___ ENTRIES SUPPLIED

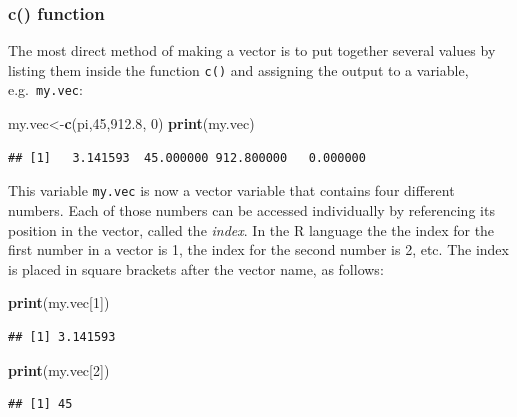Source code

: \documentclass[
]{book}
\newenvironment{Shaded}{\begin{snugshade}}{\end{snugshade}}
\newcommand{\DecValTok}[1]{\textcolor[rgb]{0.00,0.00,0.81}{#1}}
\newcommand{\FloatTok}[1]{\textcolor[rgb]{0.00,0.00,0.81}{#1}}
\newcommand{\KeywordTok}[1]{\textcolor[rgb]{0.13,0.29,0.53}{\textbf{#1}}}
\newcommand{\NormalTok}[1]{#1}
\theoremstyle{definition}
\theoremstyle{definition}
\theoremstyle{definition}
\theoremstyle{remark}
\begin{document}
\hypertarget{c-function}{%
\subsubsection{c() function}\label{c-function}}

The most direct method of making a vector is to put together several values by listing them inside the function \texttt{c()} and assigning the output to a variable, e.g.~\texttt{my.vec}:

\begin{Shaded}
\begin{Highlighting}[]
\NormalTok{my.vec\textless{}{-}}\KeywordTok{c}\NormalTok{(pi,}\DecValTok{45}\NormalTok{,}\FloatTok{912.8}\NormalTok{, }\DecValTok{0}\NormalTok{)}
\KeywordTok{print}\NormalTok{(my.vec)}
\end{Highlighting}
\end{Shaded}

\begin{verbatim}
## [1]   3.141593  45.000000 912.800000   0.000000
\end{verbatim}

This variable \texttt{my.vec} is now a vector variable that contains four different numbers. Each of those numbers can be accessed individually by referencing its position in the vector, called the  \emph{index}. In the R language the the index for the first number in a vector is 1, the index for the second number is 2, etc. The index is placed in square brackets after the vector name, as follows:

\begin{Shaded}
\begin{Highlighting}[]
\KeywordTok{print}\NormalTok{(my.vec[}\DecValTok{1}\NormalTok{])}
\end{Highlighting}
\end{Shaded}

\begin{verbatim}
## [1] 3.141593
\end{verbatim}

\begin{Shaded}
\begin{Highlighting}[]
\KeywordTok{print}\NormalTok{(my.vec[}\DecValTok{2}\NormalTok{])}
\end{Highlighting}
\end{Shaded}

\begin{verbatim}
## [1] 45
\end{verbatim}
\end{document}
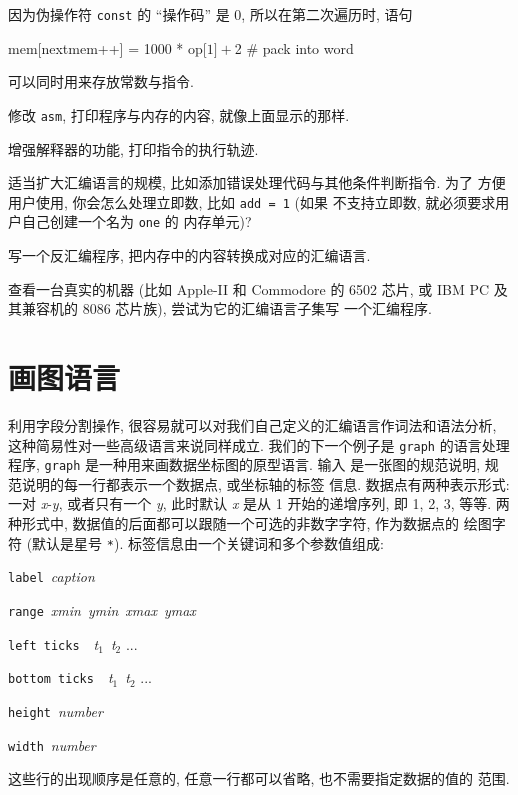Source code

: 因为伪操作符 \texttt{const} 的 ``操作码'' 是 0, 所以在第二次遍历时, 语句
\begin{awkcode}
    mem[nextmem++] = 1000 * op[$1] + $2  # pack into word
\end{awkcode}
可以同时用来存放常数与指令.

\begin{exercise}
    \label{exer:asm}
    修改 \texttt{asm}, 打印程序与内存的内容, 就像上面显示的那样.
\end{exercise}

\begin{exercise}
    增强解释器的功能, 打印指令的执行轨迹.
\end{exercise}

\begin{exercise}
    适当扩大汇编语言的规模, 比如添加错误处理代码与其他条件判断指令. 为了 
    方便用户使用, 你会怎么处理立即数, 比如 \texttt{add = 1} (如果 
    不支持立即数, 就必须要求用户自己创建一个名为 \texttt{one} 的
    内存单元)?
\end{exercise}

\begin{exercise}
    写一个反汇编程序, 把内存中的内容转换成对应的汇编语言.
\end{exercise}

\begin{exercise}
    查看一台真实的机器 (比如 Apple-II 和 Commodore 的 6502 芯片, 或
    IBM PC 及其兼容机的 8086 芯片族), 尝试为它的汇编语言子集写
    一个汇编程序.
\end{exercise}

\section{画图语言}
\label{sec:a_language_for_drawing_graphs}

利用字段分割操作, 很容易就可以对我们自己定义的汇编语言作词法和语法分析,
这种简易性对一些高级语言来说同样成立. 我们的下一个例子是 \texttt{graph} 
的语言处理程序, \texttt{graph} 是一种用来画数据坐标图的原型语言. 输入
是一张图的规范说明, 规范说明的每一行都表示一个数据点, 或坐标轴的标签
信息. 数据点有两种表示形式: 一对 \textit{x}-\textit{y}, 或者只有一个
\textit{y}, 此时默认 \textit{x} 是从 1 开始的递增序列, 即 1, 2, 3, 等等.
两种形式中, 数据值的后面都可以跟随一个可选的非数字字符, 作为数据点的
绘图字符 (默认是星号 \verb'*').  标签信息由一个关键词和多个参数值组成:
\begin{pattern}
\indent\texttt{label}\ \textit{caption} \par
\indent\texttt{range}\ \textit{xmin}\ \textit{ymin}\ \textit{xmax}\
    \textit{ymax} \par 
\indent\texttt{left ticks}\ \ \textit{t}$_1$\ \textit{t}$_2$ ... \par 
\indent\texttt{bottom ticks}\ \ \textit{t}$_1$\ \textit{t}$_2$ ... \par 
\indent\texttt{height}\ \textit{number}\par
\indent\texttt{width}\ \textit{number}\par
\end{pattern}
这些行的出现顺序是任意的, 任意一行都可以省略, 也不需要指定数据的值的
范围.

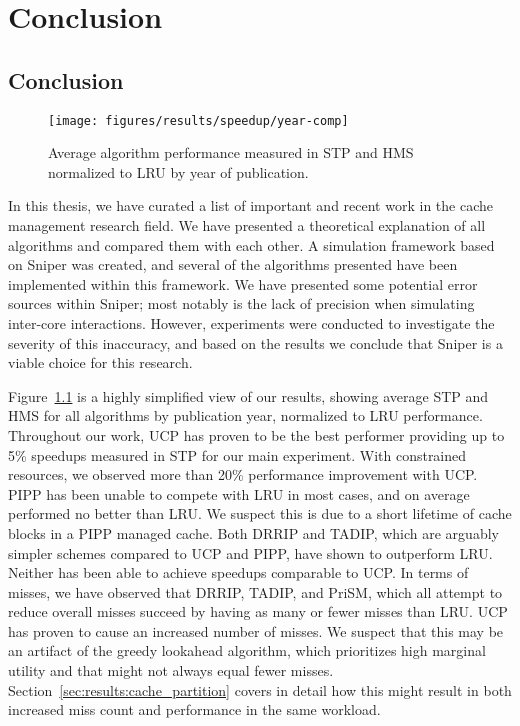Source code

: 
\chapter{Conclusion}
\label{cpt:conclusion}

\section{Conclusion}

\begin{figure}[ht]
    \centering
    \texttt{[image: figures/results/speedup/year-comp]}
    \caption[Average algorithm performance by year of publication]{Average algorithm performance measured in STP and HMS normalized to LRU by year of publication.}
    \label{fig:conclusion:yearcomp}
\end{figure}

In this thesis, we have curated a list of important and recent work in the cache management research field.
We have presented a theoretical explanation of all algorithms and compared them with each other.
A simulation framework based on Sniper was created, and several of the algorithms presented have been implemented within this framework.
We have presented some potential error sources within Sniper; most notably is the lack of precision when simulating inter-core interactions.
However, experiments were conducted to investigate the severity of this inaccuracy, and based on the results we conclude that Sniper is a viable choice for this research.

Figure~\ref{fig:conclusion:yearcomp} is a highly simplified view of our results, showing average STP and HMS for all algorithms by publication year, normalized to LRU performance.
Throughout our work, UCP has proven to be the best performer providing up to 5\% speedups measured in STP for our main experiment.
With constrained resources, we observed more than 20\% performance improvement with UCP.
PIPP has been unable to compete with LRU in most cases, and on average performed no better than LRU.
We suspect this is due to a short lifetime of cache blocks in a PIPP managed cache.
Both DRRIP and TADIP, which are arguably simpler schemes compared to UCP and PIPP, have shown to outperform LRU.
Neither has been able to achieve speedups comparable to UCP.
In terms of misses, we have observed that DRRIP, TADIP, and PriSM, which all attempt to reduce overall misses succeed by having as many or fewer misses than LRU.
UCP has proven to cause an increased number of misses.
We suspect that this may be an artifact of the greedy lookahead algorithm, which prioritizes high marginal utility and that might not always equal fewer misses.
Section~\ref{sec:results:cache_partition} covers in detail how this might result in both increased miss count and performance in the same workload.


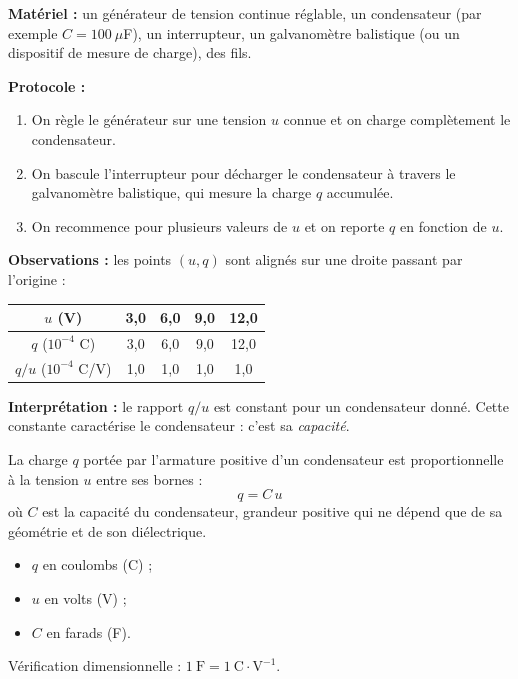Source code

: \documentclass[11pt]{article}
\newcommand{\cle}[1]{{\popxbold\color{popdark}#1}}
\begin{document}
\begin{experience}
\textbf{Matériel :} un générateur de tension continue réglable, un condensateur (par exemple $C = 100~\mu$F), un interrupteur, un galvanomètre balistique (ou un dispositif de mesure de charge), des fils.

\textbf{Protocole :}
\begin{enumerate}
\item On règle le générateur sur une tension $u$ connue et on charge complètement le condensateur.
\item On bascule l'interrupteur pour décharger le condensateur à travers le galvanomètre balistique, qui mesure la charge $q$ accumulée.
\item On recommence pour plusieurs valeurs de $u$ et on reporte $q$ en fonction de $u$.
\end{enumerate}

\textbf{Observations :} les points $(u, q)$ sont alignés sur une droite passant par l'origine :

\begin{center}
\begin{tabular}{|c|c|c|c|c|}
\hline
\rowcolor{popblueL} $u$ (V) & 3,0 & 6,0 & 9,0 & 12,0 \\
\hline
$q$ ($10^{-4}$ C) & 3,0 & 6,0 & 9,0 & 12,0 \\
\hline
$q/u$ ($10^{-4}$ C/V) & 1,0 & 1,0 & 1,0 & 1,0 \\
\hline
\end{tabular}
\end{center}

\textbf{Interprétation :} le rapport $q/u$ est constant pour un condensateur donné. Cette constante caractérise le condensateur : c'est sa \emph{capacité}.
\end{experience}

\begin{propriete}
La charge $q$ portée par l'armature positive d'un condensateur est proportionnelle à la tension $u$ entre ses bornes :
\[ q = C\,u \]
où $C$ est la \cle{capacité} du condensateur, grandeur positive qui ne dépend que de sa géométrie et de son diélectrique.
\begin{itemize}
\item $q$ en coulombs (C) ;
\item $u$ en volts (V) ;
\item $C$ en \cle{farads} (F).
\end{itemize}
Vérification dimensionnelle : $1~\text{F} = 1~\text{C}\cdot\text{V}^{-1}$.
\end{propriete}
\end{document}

______
___ ENTRIES SUPPLIED

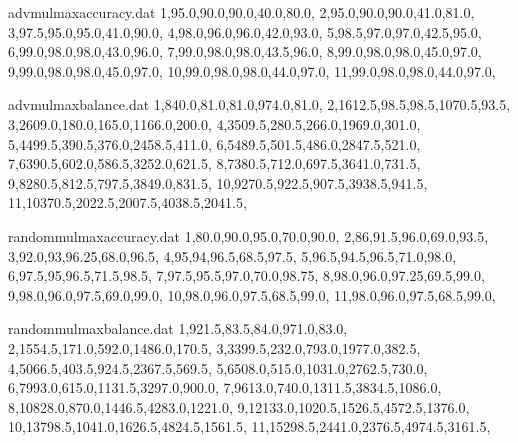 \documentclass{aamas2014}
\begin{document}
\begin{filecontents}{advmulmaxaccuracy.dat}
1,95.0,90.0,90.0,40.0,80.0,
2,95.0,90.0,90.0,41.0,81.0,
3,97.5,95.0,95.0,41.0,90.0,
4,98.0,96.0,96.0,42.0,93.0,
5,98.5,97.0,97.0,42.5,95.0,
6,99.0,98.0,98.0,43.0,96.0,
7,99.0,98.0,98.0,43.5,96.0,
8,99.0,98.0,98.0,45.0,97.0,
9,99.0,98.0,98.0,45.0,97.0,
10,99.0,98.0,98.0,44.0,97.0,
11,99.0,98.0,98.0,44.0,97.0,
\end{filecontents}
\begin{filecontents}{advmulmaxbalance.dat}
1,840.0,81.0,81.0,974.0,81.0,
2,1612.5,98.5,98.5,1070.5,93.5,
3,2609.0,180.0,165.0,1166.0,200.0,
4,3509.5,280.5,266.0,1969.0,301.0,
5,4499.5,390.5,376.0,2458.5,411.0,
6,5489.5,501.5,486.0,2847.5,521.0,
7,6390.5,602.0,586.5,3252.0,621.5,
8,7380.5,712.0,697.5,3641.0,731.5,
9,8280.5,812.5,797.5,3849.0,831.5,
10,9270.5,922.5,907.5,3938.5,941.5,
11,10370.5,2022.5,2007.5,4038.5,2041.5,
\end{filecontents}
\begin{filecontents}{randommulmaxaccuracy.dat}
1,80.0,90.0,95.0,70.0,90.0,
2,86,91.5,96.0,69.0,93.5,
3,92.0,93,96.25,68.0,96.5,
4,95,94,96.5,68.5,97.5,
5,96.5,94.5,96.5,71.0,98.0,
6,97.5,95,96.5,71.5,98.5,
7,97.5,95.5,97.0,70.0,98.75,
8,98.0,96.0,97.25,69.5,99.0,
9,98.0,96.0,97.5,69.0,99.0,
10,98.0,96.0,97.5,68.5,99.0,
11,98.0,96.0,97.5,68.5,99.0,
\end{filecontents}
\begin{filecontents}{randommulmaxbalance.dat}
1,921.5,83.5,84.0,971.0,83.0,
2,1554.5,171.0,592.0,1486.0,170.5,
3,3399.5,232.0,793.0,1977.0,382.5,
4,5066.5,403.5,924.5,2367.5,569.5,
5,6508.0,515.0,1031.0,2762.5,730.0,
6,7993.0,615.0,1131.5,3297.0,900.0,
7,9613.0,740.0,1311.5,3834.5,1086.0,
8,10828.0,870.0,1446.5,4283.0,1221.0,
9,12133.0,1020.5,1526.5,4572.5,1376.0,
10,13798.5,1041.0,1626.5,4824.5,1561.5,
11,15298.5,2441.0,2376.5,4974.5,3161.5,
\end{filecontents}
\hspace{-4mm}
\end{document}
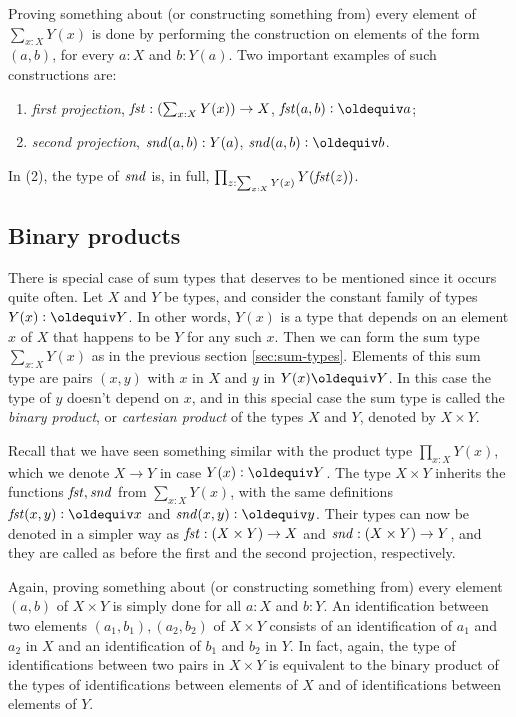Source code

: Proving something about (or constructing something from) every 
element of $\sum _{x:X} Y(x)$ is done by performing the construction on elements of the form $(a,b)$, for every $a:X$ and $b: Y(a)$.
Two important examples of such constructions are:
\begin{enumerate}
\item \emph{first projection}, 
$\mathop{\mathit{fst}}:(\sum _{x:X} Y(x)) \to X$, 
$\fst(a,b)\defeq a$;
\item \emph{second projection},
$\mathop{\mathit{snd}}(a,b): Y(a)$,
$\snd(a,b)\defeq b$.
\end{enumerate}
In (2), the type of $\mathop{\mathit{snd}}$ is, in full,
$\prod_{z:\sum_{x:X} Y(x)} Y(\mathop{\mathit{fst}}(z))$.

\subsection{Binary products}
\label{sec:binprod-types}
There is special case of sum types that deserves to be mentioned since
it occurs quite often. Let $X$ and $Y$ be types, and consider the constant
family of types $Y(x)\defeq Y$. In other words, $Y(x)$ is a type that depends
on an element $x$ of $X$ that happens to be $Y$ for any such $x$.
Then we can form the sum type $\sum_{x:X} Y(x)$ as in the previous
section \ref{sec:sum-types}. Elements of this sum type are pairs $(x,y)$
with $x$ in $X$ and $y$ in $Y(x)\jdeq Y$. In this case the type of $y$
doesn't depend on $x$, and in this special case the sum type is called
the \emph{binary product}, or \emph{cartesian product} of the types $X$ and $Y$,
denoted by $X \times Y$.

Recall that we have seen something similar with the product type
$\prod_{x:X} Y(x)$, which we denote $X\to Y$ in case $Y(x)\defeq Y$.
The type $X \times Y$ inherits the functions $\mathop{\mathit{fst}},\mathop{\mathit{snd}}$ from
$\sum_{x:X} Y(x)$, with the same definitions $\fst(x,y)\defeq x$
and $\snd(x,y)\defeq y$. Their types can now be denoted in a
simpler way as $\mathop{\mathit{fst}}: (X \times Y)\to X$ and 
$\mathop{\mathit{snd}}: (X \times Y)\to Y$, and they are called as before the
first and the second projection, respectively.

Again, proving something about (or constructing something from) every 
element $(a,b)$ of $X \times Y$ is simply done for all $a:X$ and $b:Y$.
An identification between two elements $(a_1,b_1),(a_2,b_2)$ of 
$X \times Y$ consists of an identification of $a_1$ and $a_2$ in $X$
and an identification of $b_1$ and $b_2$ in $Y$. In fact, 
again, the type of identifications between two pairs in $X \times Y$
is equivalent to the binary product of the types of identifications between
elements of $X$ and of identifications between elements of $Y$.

______

A single number is required: how many lines in the material above include the string "caption".

2